The answer must consist of every line from the data that holds "which".

START Material shown

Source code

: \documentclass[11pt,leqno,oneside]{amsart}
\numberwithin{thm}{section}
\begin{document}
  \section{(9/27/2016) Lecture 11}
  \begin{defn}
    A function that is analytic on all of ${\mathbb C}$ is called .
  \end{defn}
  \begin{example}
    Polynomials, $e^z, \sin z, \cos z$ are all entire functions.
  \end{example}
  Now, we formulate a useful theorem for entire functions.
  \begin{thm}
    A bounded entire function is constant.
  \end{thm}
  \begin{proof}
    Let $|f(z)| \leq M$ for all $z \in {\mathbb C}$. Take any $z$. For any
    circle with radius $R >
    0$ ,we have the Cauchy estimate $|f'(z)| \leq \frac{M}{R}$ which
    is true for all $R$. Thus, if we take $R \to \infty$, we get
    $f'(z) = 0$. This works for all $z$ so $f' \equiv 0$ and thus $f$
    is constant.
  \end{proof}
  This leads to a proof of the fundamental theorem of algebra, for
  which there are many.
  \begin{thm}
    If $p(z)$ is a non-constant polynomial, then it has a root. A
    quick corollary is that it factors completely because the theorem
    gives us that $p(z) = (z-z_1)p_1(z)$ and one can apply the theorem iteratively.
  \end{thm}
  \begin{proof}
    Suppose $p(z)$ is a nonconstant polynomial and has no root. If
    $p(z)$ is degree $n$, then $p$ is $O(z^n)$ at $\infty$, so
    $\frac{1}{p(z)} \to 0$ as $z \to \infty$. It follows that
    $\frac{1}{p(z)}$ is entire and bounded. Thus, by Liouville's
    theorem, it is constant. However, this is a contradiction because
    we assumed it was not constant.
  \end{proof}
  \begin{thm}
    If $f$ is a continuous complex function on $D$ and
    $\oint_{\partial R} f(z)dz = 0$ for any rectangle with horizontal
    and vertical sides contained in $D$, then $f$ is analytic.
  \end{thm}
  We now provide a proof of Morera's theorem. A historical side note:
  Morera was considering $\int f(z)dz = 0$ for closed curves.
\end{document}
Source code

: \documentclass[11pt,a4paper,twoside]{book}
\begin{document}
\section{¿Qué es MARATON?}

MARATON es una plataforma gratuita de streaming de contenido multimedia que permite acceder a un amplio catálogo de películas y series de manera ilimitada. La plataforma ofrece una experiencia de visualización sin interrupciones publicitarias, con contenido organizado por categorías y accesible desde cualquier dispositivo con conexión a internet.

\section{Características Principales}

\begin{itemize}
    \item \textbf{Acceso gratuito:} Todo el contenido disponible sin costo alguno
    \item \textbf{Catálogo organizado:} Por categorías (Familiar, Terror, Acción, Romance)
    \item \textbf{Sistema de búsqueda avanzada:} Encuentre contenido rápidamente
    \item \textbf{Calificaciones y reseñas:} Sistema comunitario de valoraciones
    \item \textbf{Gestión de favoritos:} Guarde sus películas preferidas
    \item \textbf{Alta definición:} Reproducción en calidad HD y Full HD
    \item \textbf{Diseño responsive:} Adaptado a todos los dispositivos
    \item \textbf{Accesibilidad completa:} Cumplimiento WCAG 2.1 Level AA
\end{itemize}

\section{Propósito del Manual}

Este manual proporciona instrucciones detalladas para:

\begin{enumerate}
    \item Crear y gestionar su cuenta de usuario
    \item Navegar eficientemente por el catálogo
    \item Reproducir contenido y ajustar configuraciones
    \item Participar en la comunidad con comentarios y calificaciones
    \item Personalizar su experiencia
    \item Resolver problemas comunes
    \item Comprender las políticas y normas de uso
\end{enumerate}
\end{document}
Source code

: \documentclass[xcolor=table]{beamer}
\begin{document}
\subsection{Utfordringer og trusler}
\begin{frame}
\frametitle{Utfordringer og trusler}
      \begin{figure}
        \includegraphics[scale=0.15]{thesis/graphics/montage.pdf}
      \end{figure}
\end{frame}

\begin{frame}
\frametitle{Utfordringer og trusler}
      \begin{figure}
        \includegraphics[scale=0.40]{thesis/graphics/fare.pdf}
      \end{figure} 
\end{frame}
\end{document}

END Material shown

Exercise answer:
    0$ ,we have the Cauchy estimate $|f'(z)| \leq \frac{M}{R}$ which
  which there are many.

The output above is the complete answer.